### Requirement
Within the listing that follows, reproduce exactly the lines starting at the line with "for the current" and ending at the line with "Conferences and meetups", inclusive, and only those. Pictures are dropped.

(Given entries)

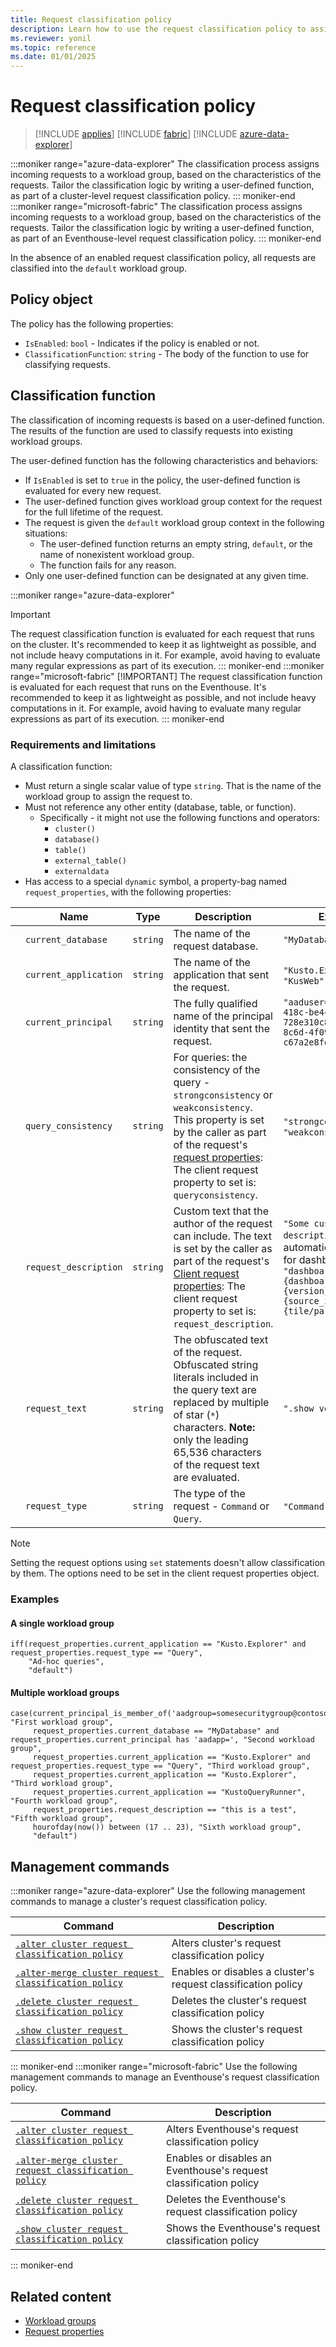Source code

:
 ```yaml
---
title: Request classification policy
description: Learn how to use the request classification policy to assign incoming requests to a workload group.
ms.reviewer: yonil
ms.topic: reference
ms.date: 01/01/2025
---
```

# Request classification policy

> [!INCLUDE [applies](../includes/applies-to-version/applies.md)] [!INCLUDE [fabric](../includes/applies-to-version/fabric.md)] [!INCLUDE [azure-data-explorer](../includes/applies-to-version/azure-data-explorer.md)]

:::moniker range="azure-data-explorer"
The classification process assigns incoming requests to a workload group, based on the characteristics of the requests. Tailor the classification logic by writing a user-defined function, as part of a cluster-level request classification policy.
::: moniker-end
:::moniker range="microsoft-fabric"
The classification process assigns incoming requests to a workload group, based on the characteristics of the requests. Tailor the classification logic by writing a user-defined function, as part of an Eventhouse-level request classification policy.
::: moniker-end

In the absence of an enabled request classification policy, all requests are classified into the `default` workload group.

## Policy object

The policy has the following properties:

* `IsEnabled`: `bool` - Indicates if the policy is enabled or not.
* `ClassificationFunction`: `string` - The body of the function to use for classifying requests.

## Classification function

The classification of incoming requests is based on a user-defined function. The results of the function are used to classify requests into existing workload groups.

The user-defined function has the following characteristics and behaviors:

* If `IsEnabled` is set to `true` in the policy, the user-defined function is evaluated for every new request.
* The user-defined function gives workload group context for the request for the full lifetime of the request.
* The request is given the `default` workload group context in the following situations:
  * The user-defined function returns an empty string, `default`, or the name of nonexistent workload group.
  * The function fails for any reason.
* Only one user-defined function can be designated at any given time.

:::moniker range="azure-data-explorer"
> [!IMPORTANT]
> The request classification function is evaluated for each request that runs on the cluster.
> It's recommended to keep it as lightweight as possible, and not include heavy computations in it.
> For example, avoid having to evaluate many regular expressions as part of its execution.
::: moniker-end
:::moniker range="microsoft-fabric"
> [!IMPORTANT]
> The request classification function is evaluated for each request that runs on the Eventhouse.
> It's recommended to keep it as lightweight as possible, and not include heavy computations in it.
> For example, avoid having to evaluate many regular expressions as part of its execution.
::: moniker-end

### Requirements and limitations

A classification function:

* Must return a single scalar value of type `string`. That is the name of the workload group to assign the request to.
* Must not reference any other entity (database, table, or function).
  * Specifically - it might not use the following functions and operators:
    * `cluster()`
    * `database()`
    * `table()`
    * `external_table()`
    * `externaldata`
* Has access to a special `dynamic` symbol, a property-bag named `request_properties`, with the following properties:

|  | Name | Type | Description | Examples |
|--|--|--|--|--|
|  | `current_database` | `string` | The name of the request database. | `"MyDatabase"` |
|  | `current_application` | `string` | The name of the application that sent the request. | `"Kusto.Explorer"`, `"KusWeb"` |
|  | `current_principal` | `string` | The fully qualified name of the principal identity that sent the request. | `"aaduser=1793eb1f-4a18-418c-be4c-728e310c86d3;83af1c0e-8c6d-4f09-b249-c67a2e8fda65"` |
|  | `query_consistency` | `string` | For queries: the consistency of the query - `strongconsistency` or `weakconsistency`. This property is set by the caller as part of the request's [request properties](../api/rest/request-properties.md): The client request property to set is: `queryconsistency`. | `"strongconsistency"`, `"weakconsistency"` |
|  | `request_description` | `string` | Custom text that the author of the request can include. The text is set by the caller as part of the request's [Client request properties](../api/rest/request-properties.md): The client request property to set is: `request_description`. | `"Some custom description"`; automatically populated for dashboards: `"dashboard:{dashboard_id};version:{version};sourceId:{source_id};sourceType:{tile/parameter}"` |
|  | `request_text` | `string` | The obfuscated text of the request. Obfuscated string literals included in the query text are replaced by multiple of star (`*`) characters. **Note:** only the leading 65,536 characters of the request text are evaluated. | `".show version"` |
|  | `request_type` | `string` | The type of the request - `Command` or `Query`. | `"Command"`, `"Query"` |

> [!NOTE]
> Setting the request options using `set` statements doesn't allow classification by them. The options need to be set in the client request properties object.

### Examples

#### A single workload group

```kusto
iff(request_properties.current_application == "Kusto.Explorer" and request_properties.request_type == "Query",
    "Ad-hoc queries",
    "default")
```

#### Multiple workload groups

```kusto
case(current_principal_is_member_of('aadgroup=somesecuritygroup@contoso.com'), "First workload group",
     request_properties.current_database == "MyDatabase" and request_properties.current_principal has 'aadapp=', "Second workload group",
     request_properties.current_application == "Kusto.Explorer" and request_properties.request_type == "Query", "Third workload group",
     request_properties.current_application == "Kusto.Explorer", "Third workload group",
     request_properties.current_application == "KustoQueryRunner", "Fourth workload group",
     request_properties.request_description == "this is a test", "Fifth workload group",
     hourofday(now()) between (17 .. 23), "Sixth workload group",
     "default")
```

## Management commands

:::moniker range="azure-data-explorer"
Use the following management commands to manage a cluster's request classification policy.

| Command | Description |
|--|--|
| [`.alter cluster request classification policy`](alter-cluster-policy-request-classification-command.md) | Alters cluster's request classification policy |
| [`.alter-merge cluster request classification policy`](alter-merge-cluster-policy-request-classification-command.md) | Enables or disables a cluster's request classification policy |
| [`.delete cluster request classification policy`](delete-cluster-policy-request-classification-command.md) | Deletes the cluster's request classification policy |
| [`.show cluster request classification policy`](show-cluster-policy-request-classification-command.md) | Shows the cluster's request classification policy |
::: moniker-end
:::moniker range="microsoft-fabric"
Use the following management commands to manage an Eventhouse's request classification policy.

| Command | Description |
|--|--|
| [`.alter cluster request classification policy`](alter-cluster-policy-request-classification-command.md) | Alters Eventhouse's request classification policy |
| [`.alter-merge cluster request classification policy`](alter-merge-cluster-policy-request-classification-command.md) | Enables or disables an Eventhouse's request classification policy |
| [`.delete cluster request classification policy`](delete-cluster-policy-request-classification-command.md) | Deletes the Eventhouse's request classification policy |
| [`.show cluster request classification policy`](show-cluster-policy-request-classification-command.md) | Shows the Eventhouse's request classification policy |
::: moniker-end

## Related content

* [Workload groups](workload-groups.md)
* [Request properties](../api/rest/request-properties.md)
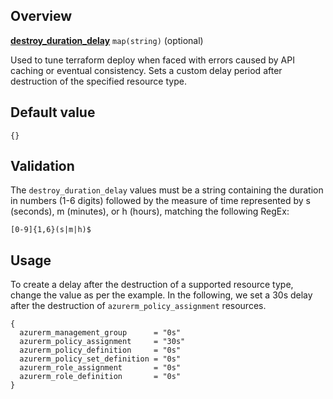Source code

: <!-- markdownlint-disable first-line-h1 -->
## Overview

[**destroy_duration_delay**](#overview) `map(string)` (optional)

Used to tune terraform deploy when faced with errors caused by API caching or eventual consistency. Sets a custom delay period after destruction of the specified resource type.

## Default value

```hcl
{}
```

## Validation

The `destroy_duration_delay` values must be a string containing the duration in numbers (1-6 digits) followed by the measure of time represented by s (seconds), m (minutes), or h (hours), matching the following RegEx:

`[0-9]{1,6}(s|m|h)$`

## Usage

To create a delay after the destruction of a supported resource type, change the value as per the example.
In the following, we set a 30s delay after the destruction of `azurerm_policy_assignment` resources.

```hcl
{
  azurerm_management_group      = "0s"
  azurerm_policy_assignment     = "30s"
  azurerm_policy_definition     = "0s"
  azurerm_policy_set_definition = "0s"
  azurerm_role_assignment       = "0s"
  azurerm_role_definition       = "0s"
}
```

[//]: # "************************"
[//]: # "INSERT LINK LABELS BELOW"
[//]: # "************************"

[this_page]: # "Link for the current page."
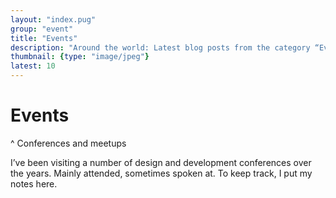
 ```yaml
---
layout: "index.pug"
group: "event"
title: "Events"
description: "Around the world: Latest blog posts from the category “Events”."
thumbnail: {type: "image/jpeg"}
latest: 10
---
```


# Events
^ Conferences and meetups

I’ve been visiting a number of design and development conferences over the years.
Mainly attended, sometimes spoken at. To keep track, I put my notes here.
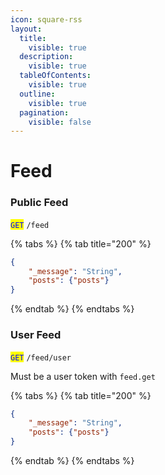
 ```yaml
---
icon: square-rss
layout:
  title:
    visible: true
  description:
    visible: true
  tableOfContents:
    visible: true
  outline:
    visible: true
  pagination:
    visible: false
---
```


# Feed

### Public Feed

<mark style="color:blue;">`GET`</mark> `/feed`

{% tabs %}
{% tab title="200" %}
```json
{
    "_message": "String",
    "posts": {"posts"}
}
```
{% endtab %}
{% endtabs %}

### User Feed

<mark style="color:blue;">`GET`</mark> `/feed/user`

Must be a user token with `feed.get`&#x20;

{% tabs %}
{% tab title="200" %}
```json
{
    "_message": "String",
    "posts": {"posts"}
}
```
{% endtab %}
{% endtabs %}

(End Given entries)

### Written response
[this_page]: # "Link for the current page."
 ```yaml
---
layout: "index.pug"
group: "event"
title: "Events"
description: "Around the world: Latest blog posts from the category “Events”."
thumbnail: {type: "image/jpeg"}
latest: 10
---
```


# Events
^ Conferences and meetups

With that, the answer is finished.